Quick Start Guide¶

This page provides a quick start guide for the DocuSnap-Backend system, helping developers and operations personnel quickly deploy, configure, and use the system.

System Requirements¶

Before you begin, please ensure your environment meets the following requirements:

Minimum Requirements¶

Operating System: Linux (Ubuntu 18.04+/CentOS 7+) or macOS 10.15+
Python: Python 3.8 or higher
Storage: At least 1GB of available space
Memory: At least 4GB RAM
Network: Internet connection (for installing dependencies and calling LLM API)

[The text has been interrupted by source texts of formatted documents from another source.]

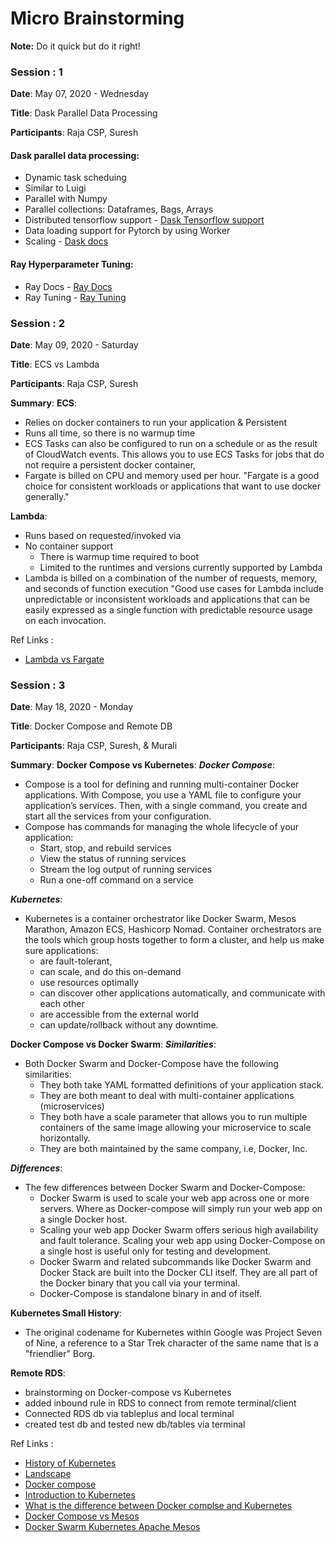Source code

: # Micro Brainstorming

**Note:** Do it quick but do it right!


### Session : 1

**Date**: May 07, 2020 - Wednesday

**Title**: Dask Parallel Data Processing

**Participants**: Raja CSP, Suresh

#### Dask parallel data processing:
- Dynamic task scheduing
- Similar to Luigi
- Parallel with Numpy
- Parallel collections: Dataframes, Bags, Arrays
- Distributed tensorflow support - [Dask Tensorflow support](http://matthewrocklin.com/blog/work/2017/02/11/dask-tensorflow)
- Data loading support for Pytorch by using Worker
- Scaling - [Dask docs](https://docs.dask.org/en/latest/)


#### Ray Hyperparameter Tuning:
- Ray Docs - [Ray Docs](https://docs.dask.org/en/latest/)
- Ray Tuning - [Ray Tuning](https://docs.ray.io/en/latest/tune.html)




### Session : 2

**Date**: May 09, 2020 - Saturday

**Title**: ECS vs Lambda

**Participants**: Raja CSP, Suresh

**Summary**:
**ECS**:
- Relies on docker containers to run your application & Persistent
- Runs all time, so there is no warmup time
- ECS Tasks can also be configured to run on a schedule or as the result of CloudWatch events. This allows you to use ECS Tasks for jobs that do not require a persistent docker container,
- Fargate is billed on CPU and memory used per hour.
"Fargate is a good choice for consistent workloads or applications that want to use docker generally."

**Lambda**:
- Runs based on requested/invoked via
- No container support
  - There is warmup time required to boot
  - Limited to the runtimes and versions currently supported by Lambda
- Lambda is billed on a combination of the number of requests, memory, and seconds of function execution
"Good use cases for Lambda include unpredictable or inconsistent workloads and applications that can be easily expressed as a single function with predictable resource usage on each invocation.

Ref Links :

  * [Lambda vs Fargate](https://www.bluematador.com/blog/serverless-in-aws-lambda-vs-fargate)



### Session : 3

**Date**: May 18, 2020 - Monday

**Title**: Docker Compose and Remote DB

**Participants**: Raja CSP, Suresh, & Murali

**Summary**:
**Docker Compose vs Kubernetes**:
***Docker Compose***:
- Compose is a tool for defining and running multi-container Docker applications. With Compose, you use a YAML file to configure your application’s services. Then, with a single command, you create and start all the services from your configuration.
- Compose has commands for managing the whole lifecycle of your application:
  - Start, stop, and rebuild services
  - View the status of running services
  - Stream the log output of running services
  - Run a one-off command on a service

***Kubernetes***:
- Kubernetes is a container orchestrator like Docker Swarm, Mesos Marathon, Amazon ECS, Hashicorp Nomad. Container orchestrators are the tools which group hosts together to form a cluster, and help us make sure applications:
  - are fault-tolerant,
  - can scale, and do this on-demand
  - use resources optimally
  - can discover other applications automatically, and communicate with each other
  - are accessible from the external world
  - can update/rollback without any downtime.


**Docker Compose vs Docker Swarm**:
***Similarities***:
- Both Docker Swarm and Docker-Compose have the following similarities:
  - They both take YAML formatted definitions of your application stack.
  - They are both meant to deal with multi-container applications (microservices)
  - They both have a scale parameter that allows you to run multiple containers of the same image allowing your microservice to scale horizontally.
  - They are both maintained by the same company, i.e, Docker, Inc.

***Differences***:
- The few differences between Docker Swarm and Docker-Compose:
  - Docker Swarm is used to scale your web app across one or more servers. Where as Docker-compose will simply run your web app on a single Docker host.
  - Scaling your web app Docker Swarm offers serious high availability and fault tolerance. Scaling your web app using Docker-Compose on a single host is useful only for testing and development.
  - Docker Swarm and related subcommands like Docker Swarm and Docker Stack are built into the Docker CLI itself. They are all part of the Docker binary that you call via your terminal.
  - Docker-Compose is standalone binary in and of itself.

**Kubernetes Small History**:
- The original codename for Kubernetes within Google was Project Seven of Nine, a reference to a Star Trek character of the same name that is a "friendlier" Borg.


**Remote RDS**:
- brainstorming on Docker-compose vs Kubernetes
- added inbound rule in RDS to connect from remote terminal/client
- Connected RDS db via tableplus and local terminal
- created test db and tested new db/tables via terminal


Ref Links :

  * [History of Kubernetes](https://blog.risingstack.com/the-history-of-kubernetes/)
  * [Landscape](https://landscape.cncf.io/)
  * [Docker compose ](https://linuxhint.com/docker_compose_vs_docker_swarm/)
  * [Introduction to Kubernetes](https://www.edx.org/course/introduction-to-kubernetes)
  * [What is the difference between Docker complse and Kubernetes](https://stackoverflow.com/questions/47536536/whats-the-difference-between-docker-compose-and-kubernetes)
  * [Docker Compose vs Mesos](https://stackshare.io/stackups/docker-compose-vs-mesos)
  * [Docker Swarm Kubernetes Apache Mesos](https://www.bogotobogo.com/DevOps/DevOps-Docker-Swarm-vs-Kubernetes-vs-Apache-Mesos.php)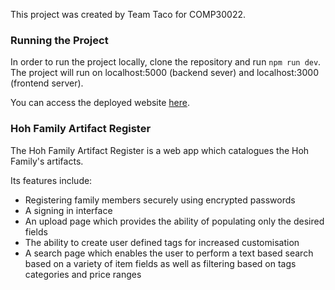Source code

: This project was created by Team Taco for COMP30022.




### Running the Project ###

In order to run the project locally, clone the repository and run `npm run dev`. The project will run on localhost:5000 (backend sever) and localhost:3000 (frontend server).

You can access the deployed website [here](http://radiant-dusk-39702.herokuapp.com).




### Hoh Family Artifact Register ###
The Hoh Family Artifact Register is a web app which catalogues the Hoh Family's artifacts.

Its features include:
* Registering family members securely using encrypted passwords
* A signing in interface
* An upload page which provides the ability of populating only the desired fields
* The ability to create user defined tags for increased customisation
* A search page which enables the user to perform a text based search based on a variety of item fields as well as filtering based on tags categories and price ranges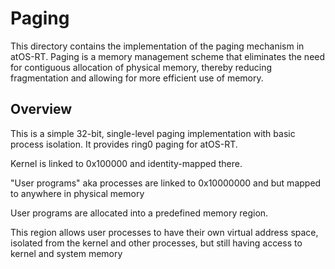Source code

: # Paging

This directory contains the implementation of the paging mechanism in atOS-RT. Paging is a memory management scheme that eliminates the need for contiguous allocation of physical memory, thereby reducing fragmentation and allowing for more efficient use of memory.

## Overview

This is a simple 32-bit, single-level paging implementation with basic process isolation.
It provides ring0 paging for atOS-RT.

Kernel is linked to 0x100000 and identity-mapped there.

"User programs" aka processes are linked to 0x10000000 and
    but mapped to anywhere in physical memory

User programs are allocated into a predefined memory region.

This region allows user processes to have their own virtual address space,
    isolated from the kernel and other processes, but still having access to kernel and system memory
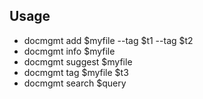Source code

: ## Usage

* docmgmt add $myfile --tag $t1 --tag $t2
* docmgmt info $myfile
* docmgmt suggest $myfile
* docmgmt tag $myfile $t3
* docmgmt search $query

Recommended Configuration¶

Operating System: Ubuntu 20.04 LTS or higher
Python: Python 3.9 or higher
Storage: 10GB+ SSD storage
Memory: 8GB+ RAM
CPU: 4+ cores
Network: High-speed internet connection

Quick Installation¶

1. Clone the Repository¶

First, clone the DocuSnap-Backend repository to your local machine:

git clone https://github.com/JI-DeepSleep/DocuSnap-Backend.git
cd DocuSnap-Backend

2. Create a Virtual Environment¶

Create and activate a Python virtual environment:

# Create virtual environment
python -m venv venv

# Activate virtual environment
# Linux/macOS
source venv/bin/activate
# Windows
venv\Scripts\activate

3. Install Dependencies¶

Install the required Python dependencies:

pip install -r requirements.txt

4. Generate Key Pairs¶

Use the provided script to generate RSA key pairs:

# Add execution permission to the script
chmod +x genKeyPairs.sh

# Run the script to generate key pairs
./genKeyPairs.sh

This will generate private_key.pem and public_key.pem files in the current directory.

5. Configure the System¶

Create a configuration file:

# Copy the sample configuration file
cp priv_sets.py.sample priv_sets.py

# Edit the configuration file
nano priv_sets.py  # or use your preferred editor

In the configuration file, you need to set at least the following parameters:

Zhipu AI API Key: For calling the LLM service
OCR Service URL: Address pointing to the OCR service
Key File Paths: Paths to the RSA private and public keys

6. Start the OCR Service¶

DocuSnap-Backend requires an external OCR service. You can use CnOCR or another compatible OCR service.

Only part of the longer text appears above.